The 7 stages we will cover to get our squid configuration working are:-

Specifying the Port to Listen On

Edit the file: /etc/squid/squid.conf

Now the scenario is out of the way, lets get down to configuring our squid cache/proxy.

The control of external access to the local lan should be managed by the Firewall.

To be safer (or am I just pedantic) I set the below restriction on where the squid server is listening.

# http_port 3128
http_port internal_nic1:3128
http_port internal_nic2:3128

Normally squid starts up and listens to 3128 on all network devices. The above just ensures that it is listening on port 3128 only for the internal network. Our firewall can further block port 3128 requests from coming through from the outside (but our ACLs should be handling any further problems.)

Specifying which network IPs we will support in squid

Next I set up my Access Control Lists (ACLs) defining the range of machines I have on the Internal Network.

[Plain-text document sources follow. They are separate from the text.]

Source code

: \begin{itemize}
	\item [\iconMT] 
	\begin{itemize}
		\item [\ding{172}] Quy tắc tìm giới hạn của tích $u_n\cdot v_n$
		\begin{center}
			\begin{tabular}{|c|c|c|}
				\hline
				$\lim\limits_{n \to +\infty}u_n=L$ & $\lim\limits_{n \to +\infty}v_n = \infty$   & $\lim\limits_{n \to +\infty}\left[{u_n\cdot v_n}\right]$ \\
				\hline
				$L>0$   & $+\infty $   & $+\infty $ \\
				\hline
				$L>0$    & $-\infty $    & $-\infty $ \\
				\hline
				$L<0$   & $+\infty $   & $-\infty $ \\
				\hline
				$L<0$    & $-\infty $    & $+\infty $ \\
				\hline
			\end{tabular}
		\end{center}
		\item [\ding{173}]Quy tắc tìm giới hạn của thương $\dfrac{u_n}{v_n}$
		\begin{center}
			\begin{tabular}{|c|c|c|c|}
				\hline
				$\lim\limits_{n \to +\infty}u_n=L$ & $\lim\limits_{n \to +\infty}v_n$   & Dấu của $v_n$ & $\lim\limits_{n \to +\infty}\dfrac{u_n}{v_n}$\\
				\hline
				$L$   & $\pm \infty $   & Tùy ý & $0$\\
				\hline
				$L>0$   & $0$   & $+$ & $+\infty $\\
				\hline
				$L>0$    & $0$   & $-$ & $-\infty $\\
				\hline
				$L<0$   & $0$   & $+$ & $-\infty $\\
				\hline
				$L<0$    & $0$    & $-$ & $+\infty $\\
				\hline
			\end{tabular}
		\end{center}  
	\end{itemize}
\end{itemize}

# Networks allowed to use this Cache
acl subnet_lab1     src ip-address_lab1/netmask
acl subnet_lab2     src ip-address_lab2/netmask
acl subnet_pub      src ip-address_pub/netmask
acl all             src 0.0.0.0/0.0.0.0
acl dst_all         dst 0.0.0.0/0.0.0.0

I choose to list the subnets separately (all non-routeable IPs) as we have some policies for Internet access that can be managed using the subnet information. The acl "all" and "dstall" refer to any communications with all available internet IP addresses. The "all" refers to "source" or 'client' ip address wanting to use the cache. The "dstall" refers to "destination" or URL host being requested.

Specifying Time intervals we will support

Related to the subnet information will be certain time periods for which we want to disable specific subnets. So I have to set up the ACL for that

# After Hours Settings
acl TIMEafterhoursMORN time MTWHF 00:00-08:00
acl TIMEafterhoursAFT  time MTWHF 16:30-24:00
acl TIMEsatMORN        time A 00:00-07:00
acl TIMEsatAFT         time A 17:00-24:00
acl TIMEsundALLDAY     time S 00:00-24:00

Our sample Network Policy will provide different service levels dependent on the time of day (e.g. allow access after hours to different services blocked during business hours.)

Squid TIME acls cannot wrap from one day to the next, so to get from 4:30 in the afternoon until 8:00 the next morning, we have to actually specify one acl for 4:30 to midnight and another acl for midnight to 8 in the morning.

Specifying Organisational Policies (Restricted Sites)

A number of organisational policies require that we restrict use of the Internet and for that we have collected a list of urls and domains from the Internet. We are storing these urls in text files related to the categorisation we have chosen (eg. entertainment, porn, etc.)

# Regular Expression Review of URLs, and Destination Domains

# The first list are sites known to be wrongly blocked by the later list
acl unblock_porn        url_regex -i "/etc/squid/unblock_porn.txt"

# The following are the sites 
restricted by organisational policy
acl block_advertisers   url_regex -i "/etc/squid/block_advertisers.txt"
acl block_entertainment url_regex -i "/etc/squid/block_entertainment.txt"
acl block_webmail       url_regex -i "/etc/squid/block_webmail.txt"
acl block_porn          url_regex -i "/etc/squid/block_porn.txt"

We create ACLs for each category, and we store the text files in the /etc/squid directory. The text files list on separate lines the words or phrase we wish to block access to (such as domain adresses.)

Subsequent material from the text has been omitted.